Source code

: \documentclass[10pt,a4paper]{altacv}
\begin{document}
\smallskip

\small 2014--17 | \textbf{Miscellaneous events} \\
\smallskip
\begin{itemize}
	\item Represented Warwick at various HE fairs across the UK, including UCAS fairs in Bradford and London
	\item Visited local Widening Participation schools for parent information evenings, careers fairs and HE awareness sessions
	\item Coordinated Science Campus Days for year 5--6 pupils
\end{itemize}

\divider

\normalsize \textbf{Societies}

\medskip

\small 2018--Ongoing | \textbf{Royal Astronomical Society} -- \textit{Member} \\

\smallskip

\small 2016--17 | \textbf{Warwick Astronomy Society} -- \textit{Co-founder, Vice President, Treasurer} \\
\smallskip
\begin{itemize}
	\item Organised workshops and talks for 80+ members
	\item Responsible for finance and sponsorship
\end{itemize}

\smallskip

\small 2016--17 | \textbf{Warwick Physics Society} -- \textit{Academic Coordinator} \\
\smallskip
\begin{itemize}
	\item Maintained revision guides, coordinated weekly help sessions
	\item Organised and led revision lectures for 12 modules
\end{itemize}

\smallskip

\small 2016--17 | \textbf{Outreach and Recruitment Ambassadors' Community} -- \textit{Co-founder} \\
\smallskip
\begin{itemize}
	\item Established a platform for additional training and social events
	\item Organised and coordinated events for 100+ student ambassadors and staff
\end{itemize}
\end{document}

PROBLEM DETAILS>
Repeat the records exactly, including every line.

SOLUTION BELOW>
Source code

: \documentclass[10pt,a4paper]{altacv}
\begin{document}
\smallskip

\small 2014--17 | \textbf{Miscellaneous events} \\
\smallskip
\begin{itemize}
	\item Represented Warwick at various HE fairs across the UK, including UCAS fairs in Bradford and London
	\item Visited local Widening Participation schools for parent information evenings, careers fairs and HE awareness sessions
	\item Coordinated Science Campus Days for year 5--6 pupils
\end{itemize}

\divider

\normalsize \textbf{Societies}

\medskip

\small 2018--Ongoing | \textbf{Royal Astronomical Society} -- \textit{Member} \\

\smallskip

\small 2016--17 | \textbf{Warwick Astronomy Society} -- \textit{Co-founder, Vice President, Treasurer} \\
\smallskip
\begin{itemize}
	\item Organised workshops and talks for 80+ members
	\item Responsible for finance and sponsorship
\end{itemize}

\smallskip

\small 2016--17 | \textbf{Warwick Physics Society} -- \textit{Academic Coordinator} \\
\smallskip
\begin{itemize}
	\item Maintained revision guides, coordinated weekly help sessions
	\item Organised and led revision lectures for 12 modules
\end{itemize}

\smallskip

\small 2016--17 | \textbf{Outreach and Recruitment Ambassadors' Community} -- \textit{Co-founder} \\
\smallskip
\begin{itemize}
	\item Established a platform for additional training and social events
	\item Organised and coordinated events for 100+ student ambassadors and staff
\end{itemize}
\end{document}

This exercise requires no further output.